Which lines below include the string "hardcode"? Please show each one.
*** Opening Exercise data ***
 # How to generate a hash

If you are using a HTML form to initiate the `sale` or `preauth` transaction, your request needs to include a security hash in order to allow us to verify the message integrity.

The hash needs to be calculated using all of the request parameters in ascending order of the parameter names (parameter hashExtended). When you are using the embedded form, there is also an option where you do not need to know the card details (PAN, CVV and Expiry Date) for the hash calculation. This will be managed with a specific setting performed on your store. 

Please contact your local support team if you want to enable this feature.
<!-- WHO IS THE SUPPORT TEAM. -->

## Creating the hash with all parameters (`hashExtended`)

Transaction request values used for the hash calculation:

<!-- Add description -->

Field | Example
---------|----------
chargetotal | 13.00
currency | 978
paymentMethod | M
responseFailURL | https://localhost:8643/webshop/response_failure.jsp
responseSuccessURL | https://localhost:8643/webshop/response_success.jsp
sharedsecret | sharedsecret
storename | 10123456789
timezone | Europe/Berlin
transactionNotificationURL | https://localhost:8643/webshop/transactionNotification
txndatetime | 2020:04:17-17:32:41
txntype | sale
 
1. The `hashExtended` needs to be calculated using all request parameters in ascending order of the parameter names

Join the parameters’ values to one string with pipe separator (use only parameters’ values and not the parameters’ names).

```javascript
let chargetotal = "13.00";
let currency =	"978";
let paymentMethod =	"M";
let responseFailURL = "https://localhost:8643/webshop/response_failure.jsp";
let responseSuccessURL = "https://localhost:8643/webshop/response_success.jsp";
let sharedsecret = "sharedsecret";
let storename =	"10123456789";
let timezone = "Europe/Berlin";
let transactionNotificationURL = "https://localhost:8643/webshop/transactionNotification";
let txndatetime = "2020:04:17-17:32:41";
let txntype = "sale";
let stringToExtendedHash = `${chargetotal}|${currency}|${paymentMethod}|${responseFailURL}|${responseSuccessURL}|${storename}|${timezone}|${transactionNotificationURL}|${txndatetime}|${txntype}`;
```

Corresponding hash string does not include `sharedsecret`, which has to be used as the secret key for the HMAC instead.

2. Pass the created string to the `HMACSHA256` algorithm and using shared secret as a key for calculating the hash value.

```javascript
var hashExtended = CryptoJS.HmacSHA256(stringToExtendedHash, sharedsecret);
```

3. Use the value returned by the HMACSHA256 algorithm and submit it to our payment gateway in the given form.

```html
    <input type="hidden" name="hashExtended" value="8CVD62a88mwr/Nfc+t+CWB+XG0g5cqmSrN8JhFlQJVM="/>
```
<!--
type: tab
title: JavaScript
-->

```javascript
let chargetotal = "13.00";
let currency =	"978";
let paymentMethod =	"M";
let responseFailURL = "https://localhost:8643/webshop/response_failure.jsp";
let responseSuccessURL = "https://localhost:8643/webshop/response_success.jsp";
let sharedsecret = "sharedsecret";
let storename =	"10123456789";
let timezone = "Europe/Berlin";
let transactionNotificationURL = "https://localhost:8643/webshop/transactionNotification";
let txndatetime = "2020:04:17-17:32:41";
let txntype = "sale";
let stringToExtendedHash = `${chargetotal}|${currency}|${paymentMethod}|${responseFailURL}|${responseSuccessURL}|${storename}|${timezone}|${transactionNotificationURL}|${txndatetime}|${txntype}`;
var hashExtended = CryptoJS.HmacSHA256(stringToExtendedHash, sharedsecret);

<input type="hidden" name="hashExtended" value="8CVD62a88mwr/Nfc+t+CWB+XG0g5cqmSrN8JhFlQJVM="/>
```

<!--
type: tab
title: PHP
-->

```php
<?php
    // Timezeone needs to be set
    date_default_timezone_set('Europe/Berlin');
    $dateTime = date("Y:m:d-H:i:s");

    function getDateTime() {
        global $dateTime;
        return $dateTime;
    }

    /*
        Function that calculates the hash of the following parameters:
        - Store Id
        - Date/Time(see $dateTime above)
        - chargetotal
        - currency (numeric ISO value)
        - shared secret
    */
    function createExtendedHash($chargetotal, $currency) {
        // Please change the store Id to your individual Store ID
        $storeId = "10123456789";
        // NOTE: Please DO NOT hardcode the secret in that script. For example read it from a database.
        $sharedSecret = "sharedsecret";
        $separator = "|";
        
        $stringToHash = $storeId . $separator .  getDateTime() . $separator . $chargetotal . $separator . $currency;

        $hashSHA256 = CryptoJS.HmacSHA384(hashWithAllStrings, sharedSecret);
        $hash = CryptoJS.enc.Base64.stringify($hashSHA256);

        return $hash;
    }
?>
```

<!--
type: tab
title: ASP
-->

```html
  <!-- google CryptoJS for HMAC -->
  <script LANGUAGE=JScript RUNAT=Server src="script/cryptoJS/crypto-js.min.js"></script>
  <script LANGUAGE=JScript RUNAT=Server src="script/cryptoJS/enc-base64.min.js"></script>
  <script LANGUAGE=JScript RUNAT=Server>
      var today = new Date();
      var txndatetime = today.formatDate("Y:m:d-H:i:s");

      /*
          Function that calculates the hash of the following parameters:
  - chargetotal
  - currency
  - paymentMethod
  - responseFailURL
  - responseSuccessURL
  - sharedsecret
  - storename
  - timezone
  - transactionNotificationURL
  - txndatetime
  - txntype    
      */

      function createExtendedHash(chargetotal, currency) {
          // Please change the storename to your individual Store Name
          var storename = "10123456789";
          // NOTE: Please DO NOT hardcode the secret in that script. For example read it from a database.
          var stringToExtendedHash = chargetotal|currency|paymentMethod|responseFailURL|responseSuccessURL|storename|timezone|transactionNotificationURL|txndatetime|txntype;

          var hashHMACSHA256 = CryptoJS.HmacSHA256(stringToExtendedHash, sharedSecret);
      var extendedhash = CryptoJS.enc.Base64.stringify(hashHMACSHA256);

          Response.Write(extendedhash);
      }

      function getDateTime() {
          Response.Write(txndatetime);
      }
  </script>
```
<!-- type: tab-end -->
*** Closing Exercise data ***
*** Opening Exercise data ***
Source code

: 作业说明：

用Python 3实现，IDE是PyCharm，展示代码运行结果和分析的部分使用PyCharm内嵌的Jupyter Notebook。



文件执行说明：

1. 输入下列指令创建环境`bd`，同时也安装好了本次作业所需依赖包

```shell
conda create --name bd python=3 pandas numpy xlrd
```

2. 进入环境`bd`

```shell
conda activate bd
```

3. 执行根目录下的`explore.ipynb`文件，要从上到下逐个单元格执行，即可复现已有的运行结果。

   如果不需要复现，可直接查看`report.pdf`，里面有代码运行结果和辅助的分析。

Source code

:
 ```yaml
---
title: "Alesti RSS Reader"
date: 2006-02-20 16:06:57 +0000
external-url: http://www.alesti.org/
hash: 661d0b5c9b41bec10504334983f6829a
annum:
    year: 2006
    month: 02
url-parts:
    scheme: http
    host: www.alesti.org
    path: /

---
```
*** Closing Exercise data ***
*** Opening Exercise data ***
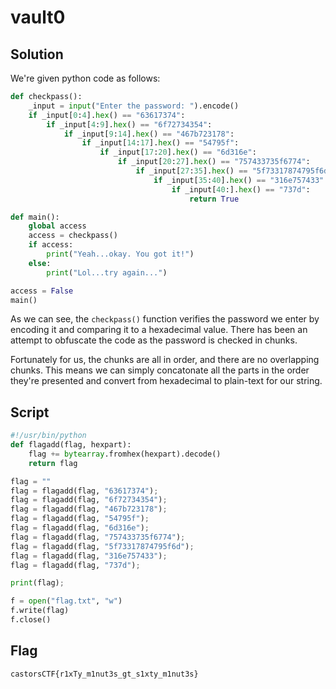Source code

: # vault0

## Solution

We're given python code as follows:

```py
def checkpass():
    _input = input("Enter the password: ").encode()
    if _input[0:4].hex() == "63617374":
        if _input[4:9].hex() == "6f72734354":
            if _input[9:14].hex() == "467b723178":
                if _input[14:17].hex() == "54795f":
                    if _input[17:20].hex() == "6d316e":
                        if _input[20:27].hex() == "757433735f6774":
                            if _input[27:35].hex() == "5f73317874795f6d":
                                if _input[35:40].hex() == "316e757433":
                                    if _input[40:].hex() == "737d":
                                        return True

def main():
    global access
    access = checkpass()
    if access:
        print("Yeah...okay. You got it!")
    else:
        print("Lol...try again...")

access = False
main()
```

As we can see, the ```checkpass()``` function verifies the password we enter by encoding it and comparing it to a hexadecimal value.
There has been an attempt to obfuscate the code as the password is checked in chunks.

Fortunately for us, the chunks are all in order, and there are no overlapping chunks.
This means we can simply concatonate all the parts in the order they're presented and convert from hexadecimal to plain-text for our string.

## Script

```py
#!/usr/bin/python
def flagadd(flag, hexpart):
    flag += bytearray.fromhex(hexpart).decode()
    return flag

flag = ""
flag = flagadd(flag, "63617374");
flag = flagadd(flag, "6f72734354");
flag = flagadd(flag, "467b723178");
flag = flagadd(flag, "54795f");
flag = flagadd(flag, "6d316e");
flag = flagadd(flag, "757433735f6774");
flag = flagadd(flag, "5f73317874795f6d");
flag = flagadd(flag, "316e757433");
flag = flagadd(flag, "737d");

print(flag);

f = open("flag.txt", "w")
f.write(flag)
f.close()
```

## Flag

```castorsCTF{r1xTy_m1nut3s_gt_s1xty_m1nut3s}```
*** Closing Exercise data ***
* Written solution *
        // NOTE: Please DO NOT hardcode the secret in that script. For example read it from a database.
          // NOTE: Please DO NOT hardcode the secret in that script. For example read it from a database.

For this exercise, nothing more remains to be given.